第55話 電車と徒歩通学
桜場家で相談を受けてもらったり食事を御馳走になったり、色々とお世話になった日の翌日。
今朝も学校に行かないといけないが、昨日は乗っていった自転車を学校の駐輪場に置いたまま家に帰ってきた。なので今日は、電車に乗って学校に行く必要があった。いつも家を出る時間に出発すると、かなり早く学校へ到着してしまう。
ということで俺は学校の最寄駅から数駅前で電車を降りて、そこからは徒歩で行くことにした。
電車に乗っていくと10分はかからないような距離を、40分ぐらい歩いて学校に向かう。そうすれば、いつもの時間ピッタリに到着できるだろうと考えた。電車では素顔で、降りたら仮面を被るというタイミングも確保できるだろうから。学校近くの駅で仮面を被ると、通学時間で学校の生徒に見られる危険があるから。
もう、仮面を外して学校に行っても良いような気もする。だが、まだ仮面は外さず過ごそうと思っていた。いつか、この仮面が必要無いと感じる丁度よいタイミングが訪れるはず。その時に仮面を外せば良い。それまでは、学校で仮面を被っていようと俺は考えていた。
相変わらず注目を浴びる駅のホーム、車内での居心地が悪い雰囲気を突破して目的の駅に到着。学校の最寄駅から数駅前で、俺は電車から降りた。改札を抜けてから、外に出ると仮面を被る。これで素顔は隠せた。
「ふぅ」
朝から疲れた。やはり、電車ではなく自転車通学の方が性に合っていると思った。そして俺は、駅から学校へ向かうウォーキングを始める。いつもなら、電車で素早く走り抜けていく景色が歩いているとじっくりと見えた。

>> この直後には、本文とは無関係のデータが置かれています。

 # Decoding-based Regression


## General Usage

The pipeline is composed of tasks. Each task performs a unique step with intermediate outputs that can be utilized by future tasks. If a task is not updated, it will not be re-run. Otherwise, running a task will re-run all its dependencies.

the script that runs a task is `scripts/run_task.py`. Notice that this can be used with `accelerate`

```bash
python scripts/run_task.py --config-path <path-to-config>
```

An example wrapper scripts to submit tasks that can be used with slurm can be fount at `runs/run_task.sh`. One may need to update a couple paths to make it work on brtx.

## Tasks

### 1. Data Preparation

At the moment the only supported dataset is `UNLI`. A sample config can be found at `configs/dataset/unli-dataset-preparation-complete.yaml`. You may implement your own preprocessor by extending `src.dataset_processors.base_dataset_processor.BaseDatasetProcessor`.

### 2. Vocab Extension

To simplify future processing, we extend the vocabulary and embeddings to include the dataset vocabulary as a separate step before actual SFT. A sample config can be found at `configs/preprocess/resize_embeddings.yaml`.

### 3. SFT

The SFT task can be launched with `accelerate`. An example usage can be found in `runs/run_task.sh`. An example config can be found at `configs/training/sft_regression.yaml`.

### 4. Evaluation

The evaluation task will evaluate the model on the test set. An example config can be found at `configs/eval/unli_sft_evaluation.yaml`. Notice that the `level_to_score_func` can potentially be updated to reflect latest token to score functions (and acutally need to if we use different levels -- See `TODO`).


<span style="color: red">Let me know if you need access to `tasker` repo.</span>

もうそろそろ、夏が始まりそうだった。夏休みに入る前には、期末テストもある。勉強しないといけない。アルバイトの時間を調節してもらわないと。夏休みに入れば部活をしていないので、シフトに入れる時間が確保できる。それを交渉材料として、店長との話し合いが必要だ。
テクテクと、歩道を歩く。
ここの川、意外とキレイだな。橋の上から魚の影が見える。堤防に釣り竿を持ったおじさんが歩いていた。平日の朝から楽しそうだな。

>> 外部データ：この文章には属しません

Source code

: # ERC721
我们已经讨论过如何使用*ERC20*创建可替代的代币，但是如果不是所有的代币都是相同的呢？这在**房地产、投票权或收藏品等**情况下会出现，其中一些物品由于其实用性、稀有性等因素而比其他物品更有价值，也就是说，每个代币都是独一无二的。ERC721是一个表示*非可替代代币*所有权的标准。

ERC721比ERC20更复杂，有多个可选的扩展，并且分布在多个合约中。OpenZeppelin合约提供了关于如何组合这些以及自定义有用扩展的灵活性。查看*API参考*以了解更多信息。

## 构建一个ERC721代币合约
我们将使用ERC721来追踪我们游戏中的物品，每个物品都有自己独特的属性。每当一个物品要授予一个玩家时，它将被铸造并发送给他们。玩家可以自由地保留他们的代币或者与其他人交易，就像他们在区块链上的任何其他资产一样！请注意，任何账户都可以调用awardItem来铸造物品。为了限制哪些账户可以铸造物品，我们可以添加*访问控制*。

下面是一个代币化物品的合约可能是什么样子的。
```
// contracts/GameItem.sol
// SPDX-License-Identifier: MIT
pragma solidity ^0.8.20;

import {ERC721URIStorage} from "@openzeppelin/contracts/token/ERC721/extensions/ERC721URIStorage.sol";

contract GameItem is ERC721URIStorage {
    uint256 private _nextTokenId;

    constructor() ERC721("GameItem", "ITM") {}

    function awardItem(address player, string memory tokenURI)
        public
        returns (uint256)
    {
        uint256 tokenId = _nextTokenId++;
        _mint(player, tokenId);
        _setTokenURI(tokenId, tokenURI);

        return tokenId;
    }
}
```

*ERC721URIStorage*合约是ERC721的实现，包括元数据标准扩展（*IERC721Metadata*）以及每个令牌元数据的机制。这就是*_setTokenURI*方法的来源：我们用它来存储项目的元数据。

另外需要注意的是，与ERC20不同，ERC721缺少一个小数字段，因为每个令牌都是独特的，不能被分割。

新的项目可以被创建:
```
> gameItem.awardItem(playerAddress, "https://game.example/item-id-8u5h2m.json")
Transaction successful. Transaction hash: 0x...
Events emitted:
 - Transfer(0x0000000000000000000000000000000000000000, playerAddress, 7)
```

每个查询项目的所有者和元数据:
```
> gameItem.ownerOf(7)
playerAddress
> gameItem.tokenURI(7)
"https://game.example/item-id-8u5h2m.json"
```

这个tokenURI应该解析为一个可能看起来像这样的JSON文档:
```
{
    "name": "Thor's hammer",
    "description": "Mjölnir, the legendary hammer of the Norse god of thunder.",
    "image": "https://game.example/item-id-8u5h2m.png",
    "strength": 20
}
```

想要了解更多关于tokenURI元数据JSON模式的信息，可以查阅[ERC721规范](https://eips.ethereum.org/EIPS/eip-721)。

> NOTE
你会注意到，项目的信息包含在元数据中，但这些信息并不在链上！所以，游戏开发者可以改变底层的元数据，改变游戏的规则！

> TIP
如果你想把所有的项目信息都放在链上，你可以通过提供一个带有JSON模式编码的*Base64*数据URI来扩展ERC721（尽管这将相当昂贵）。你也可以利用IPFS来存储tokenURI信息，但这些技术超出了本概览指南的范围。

ここの和菓子屋、自転車で前を通った時にいつも気になっていた。今の時間だと、お店が開いてないから中に入って商品を買ったり出来なかった。朝10時に開店するようだ。買いに来るなら、休日じゃないとダメか。値段も高そうだと思っていたが、意外とお手頃だった。店先に貼ってある商品の写真と価格を見て、今度ちょっと来てみようかと思った。
たまには、こうやって街を徒歩で移動するのも良いな。色々なことを考えながら、歩いていた。すると。
「キャッ!?」
「うわっ、っと」
通りの角から急に女の子が飛び出してきた。避けきれない。